:: Records for the task ::
● ● ● ●

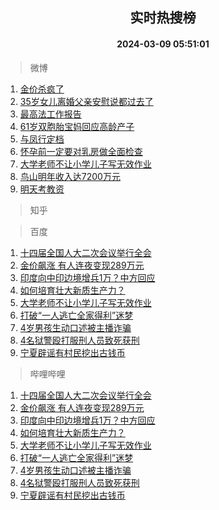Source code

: <div align="center"><h2>实时热搜榜</h2><h4>2024-03-09 05:51:01</h4></div>

> 微博  

1. [金价杀疯了](https://s.weibo.com/weibo?q=%23%E9%87%91%E4%BB%B7%E6%9D%80%E7%96%AF%E4%BA%86%23&t=31&band_rank=1&Refer=top)<br />
2. [35岁女儿离婚父亲安慰说都过去了](https://s.weibo.com/weibo?q=%2335%E5%B2%81%E5%A5%B3%E5%84%BF%E7%A6%BB%E5%A9%9A%E7%88%B6%E4%BA%B2%E5%AE%89%E6%85%B0%E8%AF%B4%E9%83%BD%E8%BF%87%E5%8E%BB%E4%BA%86%23&t=31&band_rank=2&Refer=top)<br />
3. [最高法工作报告](https://s.weibo.com/weibo?q=%23%E6%9C%80%E9%AB%98%E6%B3%95%E5%B7%A5%E4%BD%9C%E6%8A%A5%E5%91%8A%23&t=31&band_rank=3&Refer=top)<br />
4. [61岁双胞胎宝妈回应高龄产子](https://s.weibo.com/weibo?q=%2361%E5%B2%81%E5%8F%8C%E8%83%9E%E8%83%8E%E5%AE%9D%E5%A6%88%E5%9B%9E%E5%BA%94%E9%AB%98%E9%BE%84%E4%BA%A7%E5%AD%90%23&t=31&band_rank=4&Refer=top)<br />
5. [与凤行定档](https://s.weibo.com/weibo?q=%E4%B8%8E%E5%87%A4%E8%A1%8C%E5%AE%9A%E6%A1%A3&t=31&band_rank=5&Refer=top)<br />
6. [怀孕前一定要对乳房做全面检查](https://s.weibo.com/weibo?q=%23%E6%80%80%E5%AD%95%E5%89%8D%E4%B8%80%E5%AE%9A%E8%A6%81%E5%AF%B9%E4%B9%B3%E6%88%BF%E5%81%9A%E5%85%A8%E9%9D%A2%E6%A3%80%E6%9F%A5%23&t=31&band_rank=6&Refer=top)<br />
7. [大学老师不让小学儿子写无效作业](https://s.weibo.com/weibo?q=%23%E5%A4%A7%E5%AD%A6%E8%80%81%E5%B8%88%E4%B8%8D%E8%AE%A9%E5%B0%8F%E5%AD%A6%E5%84%BF%E5%AD%90%E5%86%99%E6%97%A0%E6%95%88%E4%BD%9C%E4%B8%9A%23&t=31&band_rank=7&Refer=top)<br />
8. [鸟山明年收入达7200万元](https://s.weibo.com/weibo?q=%23%E9%B8%9F%E5%B1%B1%E6%98%8E%E5%B9%B4%E6%94%B6%E5%85%A5%E8%BE%BE7200%E4%B8%87%E5%85%83%23&t=31&band_rank=8&Refer=top)<br />
9. [明天考教资](https://s.weibo.com/weibo?q=%E6%98%8E%E5%A4%A9%E8%80%83%E6%95%99%E8%B5%84&t=31&band_rank=9&Refer=top)<br />

> 知乎  


> 百度  

1. [十四届全国人大二次会议举行全会](https://www.baidu.com/s?wd=%E5%8D%81%E5%9B%9B%E5%B1%8A%E5%85%A8%E5%9B%BD%E4%BA%BA%E5%A4%A7%E4%BA%8C%E6%AC%A1%E4%BC%9A%E8%AE%AE%E4%B8%BE%E8%A1%8C%E5%85%A8%E4%BC%9A&sa=fyb_news&rsv_dl=fyb_news)<br />
2. [金价飙涨 有人连夜变现289万元](https://www.baidu.com/s?wd=%E9%87%91%E4%BB%B7%E9%A3%99%E6%B6%A8+%E6%9C%89%E4%BA%BA%E8%BF%9E%E5%A4%9C%E5%8F%98%E7%8E%B0289%E4%B8%87%E5%85%83&sa=fyb_news&rsv_dl=fyb_news)<br />
3. [印度向中印边境增兵1万？中方回应](https://www.baidu.com/s?wd=%E5%8D%B0%E5%BA%A6%E5%90%91%E4%B8%AD%E5%8D%B0%E8%BE%B9%E5%A2%83%E5%A2%9E%E5%85%B51%E4%B8%87%EF%BC%9F%E4%B8%AD%E6%96%B9%E5%9B%9E%E5%BA%94&sa=fyb_news&rsv_dl=fyb_news)<br />
4. [如何培育壮大新质生产力？](https://www.baidu.com/s?wd=%E5%A6%82%E4%BD%95%E5%9F%B9%E8%82%B2%E5%A3%AE%E5%A4%A7%E6%96%B0%E8%B4%A8%E7%94%9F%E4%BA%A7%E5%8A%9B%EF%BC%9F&sa=fyb_news&rsv_dl=fyb_news)<br />
5. [大学老师不让小学儿子写无效作业](https://www.baidu.com/s?wd=%E5%A4%A7%E5%AD%A6%E8%80%81%E5%B8%88%E4%B8%8D%E8%AE%A9%E5%B0%8F%E5%AD%A6%E5%84%BF%E5%AD%90%E5%86%99%E6%97%A0%E6%95%88%E4%BD%9C%E4%B8%9A&sa=fyb_news&rsv_dl=fyb_news)<br />
6. [打破“一人逃亡全家得利”迷梦](https://www.baidu.com/s?wd=%E6%89%93%E7%A0%B4%E2%80%9C%E4%B8%80%E4%BA%BA%E9%80%83%E4%BA%A1%E5%85%A8%E5%AE%B6%E5%BE%97%E5%88%A9%E2%80%9D%E8%BF%B7%E6%A2%A6&sa=fyb_news&rsv_dl=fyb_news)<br />
7. [4岁男孩生动口述被主播诈骗](https://www.baidu.com/s?wd=4%E5%B2%81%E7%94%B7%E5%AD%A9%E7%94%9F%E5%8A%A8%E5%8F%A3%E8%BF%B0%E8%A2%AB%E4%B8%BB%E6%92%AD%E8%AF%88%E9%AA%97&sa=fyb_news&rsv_dl=fyb_news)<br />
8. [4名狱警殴打服刑人员致死获刑](https://www.baidu.com/s?wd=4%E5%90%8D%E7%8B%B1%E8%AD%A6%E6%AE%B4%E6%89%93%E6%9C%8D%E5%88%91%E4%BA%BA%E5%91%98%E8%87%B4%E6%AD%BB%E8%8E%B7%E5%88%91&sa=fyb_news&rsv_dl=fyb_news)<br />
9. [宁夏辟谣有村民挖出古钱币](https://www.baidu.com/s?wd=%E5%AE%81%E5%A4%8F%E8%BE%9F%E8%B0%A3%E6%9C%89%E6%9D%91%E6%B0%91%E6%8C%96%E5%87%BA%E5%8F%A4%E9%92%B1%E5%B8%81&sa=fyb_news&rsv_dl=fyb_news)<br />

> 哔哩哔哩  

1. [十四届全国人大二次会议举行全会](https://www.baidu.com/s?wd=%E5%8D%81%E5%9B%9B%E5%B1%8A%E5%85%A8%E5%9B%BD%E4%BA%BA%E5%A4%A7%E4%BA%8C%E6%AC%A1%E4%BC%9A%E8%AE%AE%E4%B8%BE%E8%A1%8C%E5%85%A8%E4%BC%9A&sa=fyb_news&rsv_dl=fyb_news)<br />
2. [金价飙涨 有人连夜变现289万元](https://www.baidu.com/s?wd=%E9%87%91%E4%BB%B7%E9%A3%99%E6%B6%A8+%E6%9C%89%E4%BA%BA%E8%BF%9E%E5%A4%9C%E5%8F%98%E7%8E%B0289%E4%B8%87%E5%85%83&sa=fyb_news&rsv_dl=fyb_news)<br />
3. [印度向中印边境增兵1万？中方回应](https://www.baidu.com/s?wd=%E5%8D%B0%E5%BA%A6%E5%90%91%E4%B8%AD%E5%8D%B0%E8%BE%B9%E5%A2%83%E5%A2%9E%E5%85%B51%E4%B8%87%EF%BC%9F%E4%B8%AD%E6%96%B9%E5%9B%9E%E5%BA%94&sa=fyb_news&rsv_dl=fyb_news)<br />
4. [如何培育壮大新质生产力？](https://www.baidu.com/s?wd=%E5%A6%82%E4%BD%95%E5%9F%B9%E8%82%B2%E5%A3%AE%E5%A4%A7%E6%96%B0%E8%B4%A8%E7%94%9F%E4%BA%A7%E5%8A%9B%EF%BC%9F&sa=fyb_news&rsv_dl=fyb_news)<br />
5. [大学老师不让小学儿子写无效作业](https://www.baidu.com/s?wd=%E5%A4%A7%E5%AD%A6%E8%80%81%E5%B8%88%E4%B8%8D%E8%AE%A9%E5%B0%8F%E5%AD%A6%E5%84%BF%E5%AD%90%E5%86%99%E6%97%A0%E6%95%88%E4%BD%9C%E4%B8%9A&sa=fyb_news&rsv_dl=fyb_news)<br />
6. [打破“一人逃亡全家得利”迷梦](https://www.baidu.com/s?wd=%E6%89%93%E7%A0%B4%E2%80%9C%E4%B8%80%E4%BA%BA%E9%80%83%E4%BA%A1%E5%85%A8%E5%AE%B6%E5%BE%97%E5%88%A9%E2%80%9D%E8%BF%B7%E6%A2%A6&sa=fyb_news&rsv_dl=fyb_news)<br />
7. [4岁男孩生动口述被主播诈骗](https://www.baidu.com/s?wd=4%E5%B2%81%E7%94%B7%E5%AD%A9%E7%94%9F%E5%8A%A8%E5%8F%A3%E8%BF%B0%E8%A2%AB%E4%B8%BB%E6%92%AD%E8%AF%88%E9%AA%97&sa=fyb_news&rsv_dl=fyb_news)<br />
8. [4名狱警殴打服刑人员致死获刑](https://www.baidu.com/s?wd=4%E5%90%8D%E7%8B%B1%E8%AD%A6%E6%AE%B4%E6%89%93%E6%9C%8D%E5%88%91%E4%BA%BA%E5%91%98%E8%87%B4%E6%AD%BB%E8%8E%B7%E5%88%91&sa=fyb_news&rsv_dl=fyb_news)<br />
9. [宁夏辟谣有村民挖出古钱币](https://www.baidu.com/s?wd=%E5%AE%81%E5%A4%8F%E8%BE%9F%E8%B0%A3%E6%9C%89%E6%9D%91%E6%B0%91%E6%8C%96%E5%87%BA%E5%8F%A4%E9%92%B1%E5%B8%81&sa=fyb_news&rsv_dl=fyb_news)<br />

● ● ● ●

:: Try it ::
Check every line of the entries above for the word "weibo" and report how many lines contain it, giving the number only.

:: Solution for this task ::
9